It has been a long and fraught journey, but Robyn arrives at her sixth full studio album as an A-List pop star. Those who followed her in the early days could barely have imagined that the leftfield, adventurous and brave pioneer of such tracks as ‘Electric’ and ‘Do You Know (What It Takes)’ would end up front and centre of the genre - sharing a mic with the likes of Neneh Cherry and Snoop Dogg. But having dazzled, amazed and euphorically swept the pop mainstream aside with the two parts of her Body Talk duology – a series of astonishing, brave and brilliant pop singles that somehow managed to branch multiple genres with a breathless ease – there is simultaneously a tremendous excitation and expectation on Honey to match its impact.
The truth of the matter is that it both does, and does not succeed in meeting these expectations. On one hand, Honey is an accomplished and intriguing record, whilst on the other, it never comes close to scaling the highest peaks of her back catalogue. The joys of the record are found in its consistency and flow.
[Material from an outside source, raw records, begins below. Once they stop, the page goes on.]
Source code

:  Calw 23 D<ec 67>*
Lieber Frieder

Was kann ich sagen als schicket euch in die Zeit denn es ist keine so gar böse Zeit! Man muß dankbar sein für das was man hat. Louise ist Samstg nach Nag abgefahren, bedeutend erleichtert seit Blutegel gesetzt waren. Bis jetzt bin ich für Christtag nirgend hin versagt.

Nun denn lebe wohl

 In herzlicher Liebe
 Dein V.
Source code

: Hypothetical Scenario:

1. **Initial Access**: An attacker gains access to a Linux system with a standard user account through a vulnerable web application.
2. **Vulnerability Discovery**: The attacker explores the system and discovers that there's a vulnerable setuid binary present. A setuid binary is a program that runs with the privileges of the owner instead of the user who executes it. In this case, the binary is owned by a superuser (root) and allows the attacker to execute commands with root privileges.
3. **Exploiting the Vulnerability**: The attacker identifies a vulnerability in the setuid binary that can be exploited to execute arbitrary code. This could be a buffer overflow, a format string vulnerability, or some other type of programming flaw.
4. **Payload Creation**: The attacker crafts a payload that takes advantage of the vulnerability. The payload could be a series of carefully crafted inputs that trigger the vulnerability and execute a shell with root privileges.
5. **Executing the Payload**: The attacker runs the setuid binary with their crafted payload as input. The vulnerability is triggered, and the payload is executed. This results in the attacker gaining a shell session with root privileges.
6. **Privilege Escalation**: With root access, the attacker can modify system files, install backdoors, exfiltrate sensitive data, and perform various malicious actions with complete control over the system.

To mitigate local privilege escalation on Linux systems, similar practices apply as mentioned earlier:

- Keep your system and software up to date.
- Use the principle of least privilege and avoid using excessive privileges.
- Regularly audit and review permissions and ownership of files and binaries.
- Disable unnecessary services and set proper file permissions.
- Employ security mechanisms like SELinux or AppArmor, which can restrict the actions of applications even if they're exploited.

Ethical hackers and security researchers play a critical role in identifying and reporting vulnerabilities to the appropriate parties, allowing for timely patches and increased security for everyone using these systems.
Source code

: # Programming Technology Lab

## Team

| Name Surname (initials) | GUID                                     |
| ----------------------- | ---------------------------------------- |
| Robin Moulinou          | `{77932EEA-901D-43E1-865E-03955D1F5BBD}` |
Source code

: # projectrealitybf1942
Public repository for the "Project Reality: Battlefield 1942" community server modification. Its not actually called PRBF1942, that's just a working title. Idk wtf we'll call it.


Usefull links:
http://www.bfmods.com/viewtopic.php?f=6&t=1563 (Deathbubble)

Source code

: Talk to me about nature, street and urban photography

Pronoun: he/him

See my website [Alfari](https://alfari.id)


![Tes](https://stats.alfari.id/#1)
From track-to-track and beginning-to-end, the album plays out like a night out on the town to cure a torn heart – beginning with the glorious synth-shimmer-sorrow of lead single ‘Missing You’, the introspective, existential need for human connection displayed throughout the bleeding heart of ‘Human Being’ and the glistening and orchestral emotional recall found within the sensory stabs of ‘Because It’s in the Music’. The opening trio of songs almost serve to form a simultaneous prologue and epilogue to 2010’s astonishing ‘Dancing on my Own’ – Roybn encapsulating the idea of the inherent human need for contact, warmth, love and music; battling hard against the rocky shores of heartbreak. The best display of this is in the show-stopping maelstrom of ethereal pulses and kicks for the surface that comprise ‘Honey’ – a track both moving and galvanising in its emotive beauty.
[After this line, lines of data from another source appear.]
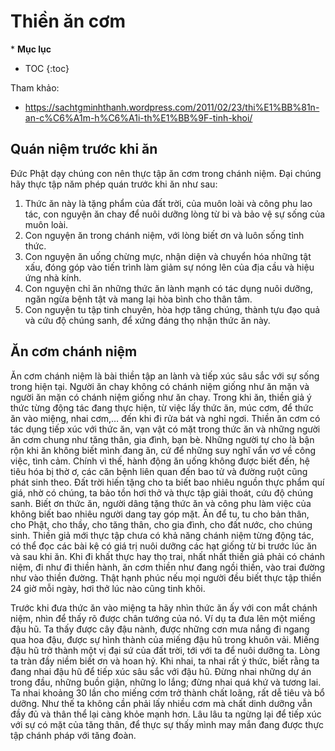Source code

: # Thiền ăn cơm

\* **Mục lục**

- TOC
{:toc}

Tham khảo:

- <https://sachtgminhthanh.wordpress.com/2011/02/23/thi%E1%BB%81n-an-c%C6%A1m-h%C6%A1i-th%E1%BB%9F-tinh-khoi/>

## Quán niệm trước khi ăn

Đức Phật dạy chúng con nên thực tập ăn cơm trong chánh niệm. Đại chúng hãy thực tập năm phép quán trước khi ăn như sau:
1. Thức ăn này là tặng phẩm của đất trời, của muôn loài và công phu lao tác, con nguyện ăn chay để nuôi dưỡng lòng từ bi và bảo vệ sự sống của muôn loài.
2. Con nguyện ăn trong chánh niệm, với lòng biết ơn và luôn sống tỉnh thức.
3. Con nguyện ăn uống chừng mực, nhận diện và chuyển hóa những tật xấu, đóng góp vào tiến trình làm giảm sự nóng lên của địa cầu và hiệu ứng nhà kính.
4. Con nguyện chỉ ăn những thức ăn lành mạnh có tác dụng nuôi dưỡng, ngăn ngừa bệnh tật và mang lại hòa bình cho thân tâm.
5. Con nguyện tu tập tinh chuyên, hòa hợp tăng chúng, thành tựu đạo quả và cứu độ chúng sanh, để xứng đáng thọ nhận thức ăn này.

## Ăn cơm chánh niệm

Ăn cơm chánh niệm là bài thiền tập an lành và tiếp xúc sâu sắc với sự sống trong hiện tại. Người ăn chay không có chánh niệm giống như ăn mặn và người ăn mặn có chánh niệm giống như ăn chay. Trong khi ăn, thiền giả ý thức từng động tác đang thực hiện, từ việc lấy thức ăn, múc cơm, để thức ăn vào miệng, nhai cơm,… đến khi đi rửa bát và nghỉ ngơi. Thiền ăn cơm có tác dụng tiếp xúc với thức ăn, vạn vật có mặt trong thức ăn và những người ăn cơm chung như tăng thân, gia đình, bạn bè. Những người tự cho là bận rộn khi ăn không biết mình đang ăn, cứ để những suy nghĩ vẩn vơ về công việc, tình cảm. Chính vì thế, hành động ăn uống không được biết đến, hệ tiêu hóa bị thờ ơ, các căn bệnh liên quan đến bao tử và đường ruột cũng phát sinh theo. Đất trời hiến tặng cho ta biết bao nhiêu nguồn thực phẩm quí giá, nhờ có chúng, ta bảo tồn hơi thở và thực tập giải thoát, cứu độ chúng sanh. Biết ơn thức ăn, người dâng tặng thức ăn và công phu làm việc của không biết bao nhiêu người dang tay góp mặt. Ăn để tu, tu cho bản thân, cho Phật, cho thầy, cho tăng thân, cho gia đình, cho đất nước, cho chúng sinh. Thiền giả mới thực tập chưa có khả năng chánh niệm từng động tác, có thể đọc các bài kệ có giá trị nuôi dưỡng các hạt giống từ bi trước lúc ăn và sau khi ăn. Khi đi khất thực hay thọ trai, nhất nhất thiền giả phải có chánh niệm, đi như đi thiền hành, ăn cơm thiền như đang ngồi thiền, vào trai đường như vào thiền đường. Thật hạnh phúc nếu mọi người đều biết thực tập thiền 24 giờ mỗi ngày, hơi thở lúc nào cũng tinh khôi.

Trước khi đưa thức ăn vào miệng ta hãy nhìn thức ăn ấy với con mắt chánh niệm, nhìn để thấy rõ được chân tướng của nó. Ví dụ ta đưa lên một miếng đậu hũ. Ta thấy được cây đậu nành, được những cơn mưa nắng đi ngang qua hoa đậu, được sự hình thành của miếng đậu hũ trong khuôn vải. Miếng đậu hũ trở thành một vị đại sứ của đất trời, tới với ta để nuôi dưỡng ta. Lòng ta tràn đầy niềm biết ơn và hoan hỷ. Khi nhai, ta nhai rất ý thức, biết rằng ta đang nhai đậu hũ để tiếp xúc sâu sắc với đậu hũ. Đừng nhai những dự án trong đầu, những buồn giận, những lo lắng; đừng nhai quá khứ và tương lai. Ta nhai khoảng 30 lần cho miếng cơm trở thành chất loãng, rất dễ tiêu và bổ dưỡng. Như thế ta không cần phải lấy nhiều cơm mà chất dinh dưỡng vẫn đầy đủ và thân thể lại càng khỏe mạnh hơn. Lâu lâu ta ngừng lại để tiếp xúc với sự có mặt của tăng thân, để thực sự thấy mình may mắn đang được thực tập chánh pháp với tăng đoàn.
The problem is however, that as beautiful and engaging as these tracks are, beyond these there are few times where you feel that Honey takes any meteoric steps forward – unusual for an artist of such talent and ambition. Roybn has always been at her best when compressing genres together – fusing dancehall and electro, pop and R’n’B and disparate elements. And if flaws present within Honey, it is the absence of this intermingling of flavours, often to the detriment of the overall picture. ‘Baby Forgive Me’ takes a beautiful, minimalist palate but is reluctant to leave base camp; the final half of the track spinning prettily, but emptily in space. Similarly, its conjoined twin – ‘Send to Robyn Immediately’ promises to explode into life but ultimately fail to deliver on the beautifully interwoven vocal lines and swirling clouds of synthesiser. There is much here to admire and to appreciate, but the middle section of the record – though consistent – often fails to fully engage in the way that so much of her previous work has done.
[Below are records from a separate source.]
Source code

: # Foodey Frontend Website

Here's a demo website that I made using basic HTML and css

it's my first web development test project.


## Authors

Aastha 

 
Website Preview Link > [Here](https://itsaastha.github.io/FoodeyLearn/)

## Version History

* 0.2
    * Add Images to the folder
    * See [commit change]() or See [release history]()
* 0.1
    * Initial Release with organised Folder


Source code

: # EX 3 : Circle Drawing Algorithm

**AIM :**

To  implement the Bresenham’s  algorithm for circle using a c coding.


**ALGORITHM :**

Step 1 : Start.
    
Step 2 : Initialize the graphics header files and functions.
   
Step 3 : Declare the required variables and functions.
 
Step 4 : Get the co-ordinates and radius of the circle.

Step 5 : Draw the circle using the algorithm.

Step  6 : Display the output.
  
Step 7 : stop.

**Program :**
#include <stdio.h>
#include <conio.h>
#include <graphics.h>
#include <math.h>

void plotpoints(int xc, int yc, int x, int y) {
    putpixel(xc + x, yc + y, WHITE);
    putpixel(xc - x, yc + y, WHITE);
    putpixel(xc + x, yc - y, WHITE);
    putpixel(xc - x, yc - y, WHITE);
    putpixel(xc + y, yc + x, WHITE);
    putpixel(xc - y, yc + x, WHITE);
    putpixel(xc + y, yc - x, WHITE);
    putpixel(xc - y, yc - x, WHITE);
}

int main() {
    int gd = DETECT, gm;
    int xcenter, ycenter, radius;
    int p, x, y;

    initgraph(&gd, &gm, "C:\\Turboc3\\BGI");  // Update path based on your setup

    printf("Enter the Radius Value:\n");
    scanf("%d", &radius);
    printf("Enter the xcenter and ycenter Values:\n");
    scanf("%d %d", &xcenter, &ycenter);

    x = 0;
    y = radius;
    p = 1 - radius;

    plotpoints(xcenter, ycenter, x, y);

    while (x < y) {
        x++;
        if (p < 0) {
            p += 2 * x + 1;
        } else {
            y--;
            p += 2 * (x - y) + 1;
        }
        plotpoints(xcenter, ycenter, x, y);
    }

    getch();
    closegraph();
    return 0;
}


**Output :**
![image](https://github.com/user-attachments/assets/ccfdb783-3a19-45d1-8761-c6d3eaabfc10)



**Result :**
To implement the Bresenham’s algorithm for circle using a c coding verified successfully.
So how does Robyn address this? Basically, she decides to throw a party. From the opening of ‘Between the Lines’, the album suddenly flips itself and becomes a full-scale rave. Initially, it is hard to fully get the measure of. Is it indicative of trying to overcome sorrow (it needs to be said that Robyn herself has much of the record was inspired by a relationship breakup and the tragic death of long-term collaborator Christian Faulk) by simply dancing and trying to exhale the sadness in a cloud of steam and perspiration? Or is it simply counterbalancing the earlier introspection of the record? Either way, the Nineties Acid House groove of the aforementioned track and the minimalist Balearic techno of ‘Beach2k20’ are bizarrely and starkly juxtaposed against the first half of the record but strangely, as you listen the whole thing begins to coalesce. Whether intentional or accidental, the contrast seems to draw the album together as a whole and allows Robyn’s rebellious streak to finally come to the fore. Combined with the pulsing elastic groove of ‘Ever Again’, the album finishes on an incredibly strong run and ultimately resolves into a triumph – showing the unique ability of pop music to rescue itself from the stickiest situations.
Very few pop albums (The Visitors, Thriller, Like a Prayer) manage to maintain absolute brilliance and absolute consistency throughout. Most of the recent great pop albums contain a few astonishing high-points separated by album tracks of variable and wavering quality. Honey falls somewhere in the middle. At its best (‘Missing You’, ‘Honey’, ‘Ever Again’) it again shows the remarkable talent that Robyn has to harness the power of melody and the meeting of the past and future to create unique and immediate pop music. And whilst these songs are far from her finest work, the consistency of the record helps to secure their roots and stand them out more prominently. Honey is a fine record, a consistent record and a thoroughly enjoyable record. But it is not a great record, and in comparison with the standard she has set for herself previously, this is a mild (though fleeting) disappointment. That said, there is still a clear and beating heart here and the sheer humanity of Robyn’s musical soul remains one of the most beautiful things in contemporary music. With a bit of luck, Honey will sell millions of copies. But musically, it may serve more to open musical doors than create its own unique legacy.